With “Palestine: Peace, Not Apartheid”, former President Jimmy Carter, the statesman who oversaw the first Middle East peace agreement between Egypt and Israel, has provoked a much-needed discussion that rarely ever transpires in U.S. politics and media.
Not surprisingly, some politicians took issue with the book’s title before it was even released, including U.S. Rep. John Conyers of Detroit, a cherished friend to the Arab-American community. He said the use of apartheid “does not serve the cause of peace and the use of it against the Jewish people in particular, who have been victims of the worst kind of discrimination, discrimination resulting in death, is offensive and wrong.”
Conyers went so far as to call Carter “to request that the title be changed. President Carter does not build upon his career as a proponent of peace in the Middle East with this comparison and I hope he and his publisher will reconsider this decision.”
Perhaps he felt South Africans who lived under a brutal apartheid regime would be offended. Yet, interestingly, South Africa’s own Bishop Desmond Tutu and others have referred to the Israeli occupation of Palestinian Christians and Muslims as “Israeli apartheid.”
In a 2002 speech in the United States, Tutu said he saw “the humiliation of the Palestinians at checkpoints and roadblocks, suffering like us when young white police officers prevented us from moving about.” Back in 1999, former South African statesman Nelson Mandela told the Palestinian Assembly: “The histories of our two peoples correspond in such painful and poignant ways that I intensely feel myself at home amongst my compatriots.”
South African author Breyten Breytenbach, who spent nine years in prison for resisting apartheid, wrote in 2002, “I recently visited the occupied territories for the first time. And yes, I’m afraid they can reasonably be described as resembling Bantustans, reminiscent of the ghettoes and controlled camps of misery one knew in South Africa.”
And consider more examples:
More water is given to Jewish citizens than to Palestinians; non-Jewish Israelis cannot buy or lease land in Israel; Israel’s policies have involved planning regulations prohibiting Palestinian building on 70 percent of the West Bank and 80 percent of East Jerusalem. While restricting Palestinian development, Israel builds housing for its people in the occupied territories.

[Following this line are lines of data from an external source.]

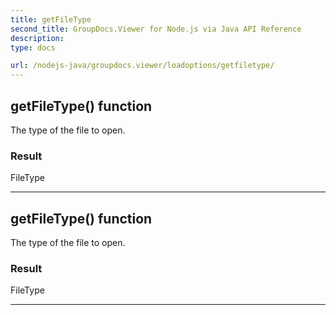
 ```yaml
---
title: getFileType
second_title: GroupDocs.Viewer for Node.js via Java API Reference
description: 
type: docs

url: /nodejs-java/groupdocs.viewer/loadoptions/getfiletype/
---
```


## getFileType()  function

 The type of the file to open.
 

### Result
FileType


---


## getFileType()  function

 The type of the file to open.
 

### Result
FileType


---


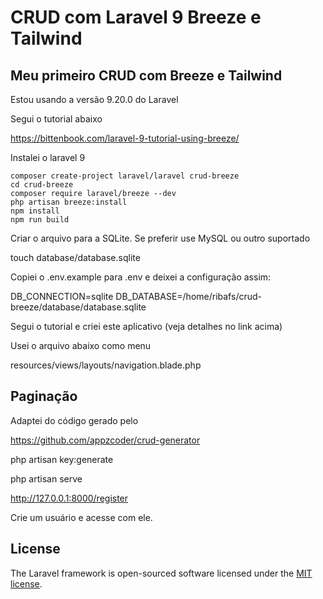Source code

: # CRUD com Laravel 9 Breeze e Tailwind

## Meu primeiro CRUD com Breeze e Tailwind

Estou usando a versão 9.20.0 do Laravel

Segui o tutorial abaixo

https://bittenbook.com/laravel-9-tutorial-using-breeze/

Instalei o laravel 9
```
composer create-project laravel/laravel crud-breeze
cd crud-breeze
composer require laravel/breeze --dev
php artisan breeze:install
npm install
npm run build
```
Criar o arquivo para a SQLite. Se preferir use MySQL ou outro suportado

touch database/database.sqlite

Copiei o .env.example para .env e deixei a configuração assim:

DB_CONNECTION=sqlite
DB_DATABASE=/home/ribafs/crud-breeze/database/database.sqlite

Segui o tutorial e criei este aplicativo (veja detalhes no link acima)

Usei o arquivo abaixo como menu

resources/views/layouts/navigation.blade.php

## Paginação

Adaptei do código gerado pelo 

https://github.com/appzcoder/crud-generator

php artisan key:generate

php artisan serve

http://127.0.0.1:8000/register

Crie um usuário e acesse com ele.

## License

The Laravel framework is open-sourced software licensed under the [MIT license](https://opensource.org/licenses/MIT).
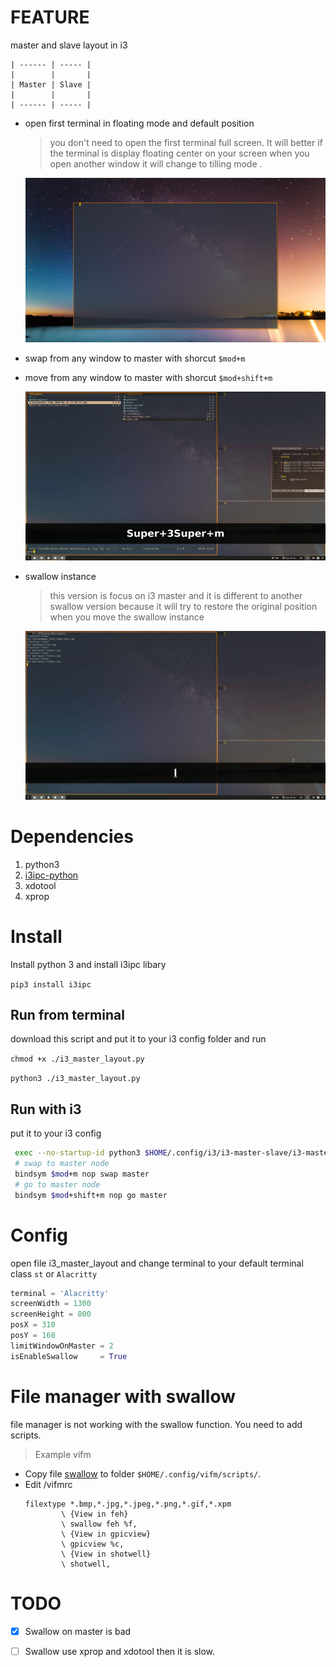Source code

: # FEATURE

 master and slave layout in i3
```
| ------ | ----- |
|        |       |
| Master | Slave |
|        |       |
| ------ | ----- |
```
* open first terminal in floating mode and default position 
    > you don't need to open the first terminal full screen.
    > It will better if the terminal is display floating center on your screen
    > when you open another window it will change to tilling mode .

    ![first terminal display](./screenshot/first_terminal.png)
* swap from any window to master with shorcut `$mod+m`
* move from any window to master with shorcut `$mod+shift+m`

    ![swap master ](./screenshot/swap_master.gif)

* swallow instance 
    > this version is focus on i3 master and it is different to another swallow version 
    > because it will try to restore the original position when you move the swallow instance

    ![swallow vifm](./screenshot/swallow_vifm.gif)
# Dependencies

1. python3
2. [i3ipc-python](https://github.com/altdesktop/i3ipc-python)
3. xdotool
4. xprop


# Install

 Install python 3 and install i3ipc libary

 `pip3 install i3ipc`

## Run from terminal

 download this script and put it to your i3 config folder and run

`chmod +x ./i3_master_layout.py`

`python3 ./i3_master_layout.py`

## Run with i3

 put it to your i3 config

```bash
 exec --no-startup-id python3 $HOME/.config/i3/i3-master-slave/i3-master-layout.py
 # swap to master node
 bindsym $mod+m nop swap master 
 # go to master node
 bindsym $mod+shift+m nop go master 

 ```
# Config

open file i3_master_layout and change terminal to your default terminal class `st` or `Alacritty`

```python
terminal = 'Alacritty'
screenWidth = 1300
screenHeight = 800
posX = 310
posY = 160
limitWindowOnMaster = 2
isEnableSwallow     = True

```
# File manager with swallow 

 file manager is not working with the swallow function. You need to add scripts. 
 >Example vifm
 * Copy file [swallow](./swallow) to folder `$HOME/.config/vifm/scripts/`.
 * Edit /vifmrc 
    ```
    filextype *.bmp,*.jpg,*.jpeg,*.png,*.gif,*.xpm
            \ {View in feh}
            \ swallow feh %f,
            \ {View in gpicview}
            \ gpicview %c,
            \ {View in shotwell}
            \ shotwell,
    ```
# TODO

- [x] Swallow on master is bad

- [ ]  Swallow use xprop and xdotool then it is slow.

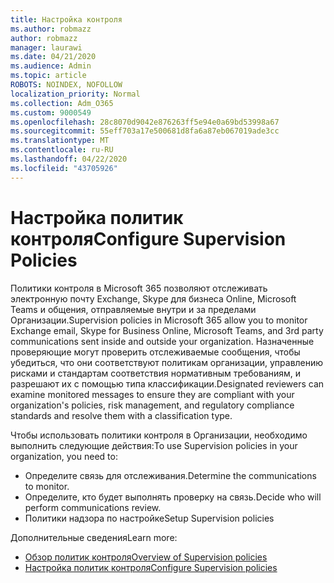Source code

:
 ```yaml
---
title: Настройка контроля
ms.author: robmazz
author: robmazz
manager: laurawi
ms.date: 04/21/2020
ms.audience: Admin
ms.topic: article
ROBOTS: NOINDEX, NOFOLLOW
localization_priority: Normal
ms.collection: Adm_O365
ms.custom: 9000549
ms.openlocfilehash: 28c8070d9042e876263ff5e94e0a69bd53998a67
ms.sourcegitcommit: 55eff703a17e500681d8fa6a87eb067019ade3cc
ms.translationtype: MT
ms.contentlocale: ru-RU
ms.lasthandoff: 04/22/2020
ms.locfileid: "43705926"
---
```

# <a name="configure-supervision-policies"></a><span data-ttu-id="2de6b-102">Настройка политик контроля</span><span class="sxs-lookup"><span data-stu-id="2de6b-102">Configure Supervision Policies</span></span>

<span data-ttu-id="2de6b-103">Политики контроля в Microsoft 365 позволяют отслеживать электронную почту Exchange, Skype для бизнеса Online, Microsoft Teams и общения, отправляемые внутри и за пределами Организации.</span><span class="sxs-lookup"><span data-stu-id="2de6b-103">Supervision policies in Microsoft 365 allow you to monitor Exchange email, Skype for Business Online, Microsoft Teams, and 3rd party communications sent inside and outside your organization.</span></span> <span data-ttu-id="2de6b-104">Назначенные проверяющие могут проверить отслеживаемые сообщения, чтобы убедиться, что они соответствуют политикам организации, управлению рисками и стандартам соответствия нормативным требованиям, и разрешают их с помощью типа классификации.</span><span class="sxs-lookup"><span data-stu-id="2de6b-104">Designated reviewers can examine monitored messages to ensure they are compliant with your organization's policies, risk management, and regulatory compliance standards and resolve them with a classification type.</span></span>

<span data-ttu-id="2de6b-105">Чтобы использовать политики контроля в Организации, необходимо выполнить следующие действия:</span><span class="sxs-lookup"><span data-stu-id="2de6b-105">To use Supervision policies in your organization, you need to:</span></span>

- <span data-ttu-id="2de6b-106">Определите связь для отслеживания.</span><span class="sxs-lookup"><span data-stu-id="2de6b-106">Determine the communications to monitor.</span></span>
- <span data-ttu-id="2de6b-107">Определите, кто будет выполнять проверку на связь.</span><span class="sxs-lookup"><span data-stu-id="2de6b-107">Decide who will perform communications review.</span></span>
- <span data-ttu-id="2de6b-108">Политики надзора по настройке</span><span class="sxs-lookup"><span data-stu-id="2de6b-108">Setup Supervision policies</span></span>

<span data-ttu-id="2de6b-109">Дополнительные сведения</span><span class="sxs-lookup"><span data-stu-id="2de6b-109">Learn more:</span></span>

- [<span data-ttu-id="2de6b-110">Обзор политик контроля</span><span class="sxs-lookup"><span data-stu-id="2de6b-110">Overview of Supervision policies</span></span>](https://docs.microsoft.com/office365/securitycompliance/supervision-policies)
- [<span data-ttu-id="2de6b-111">Настройка политик контроля</span><span class="sxs-lookup"><span data-stu-id="2de6b-111">Configure Supervision policies</span></span>](https://docs.microsoft.com/office365/securitycompliance/configure-supervision-policies)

A few years ago, the Israeli government was shown to have a 70:30 policy in the city of Jerusalem which to maintain a 70 percent Jewish population over 29 percent Muslim and 1 percent Christian minorities. This has been accomplished through home demolitions, denial of building permits, ID card confiscations and residency revocations.
This year also saw many Palestinian-Americans denied entry by Israel to the occupied territories to visit families, or attend weddings and/or funerals. And then there’s the ugly concrete wall, built far into Palestinian territory under the guise of security, ruled illegal by the International Court of Justice in 2004. Laypeople who’ve seen it nickname it the Apartheid Wall.
Nobody expects instant miracles to come from Carter’s book, but hopefully, it will spark the sort of robust discussions that even Israeli society and media already engage in — discussions that many are fearful to raise in our own country for fear of being labeled “anti-Semitic.”
Sherri Muzher is a Palestinian-American who directs Michigan Media Watch.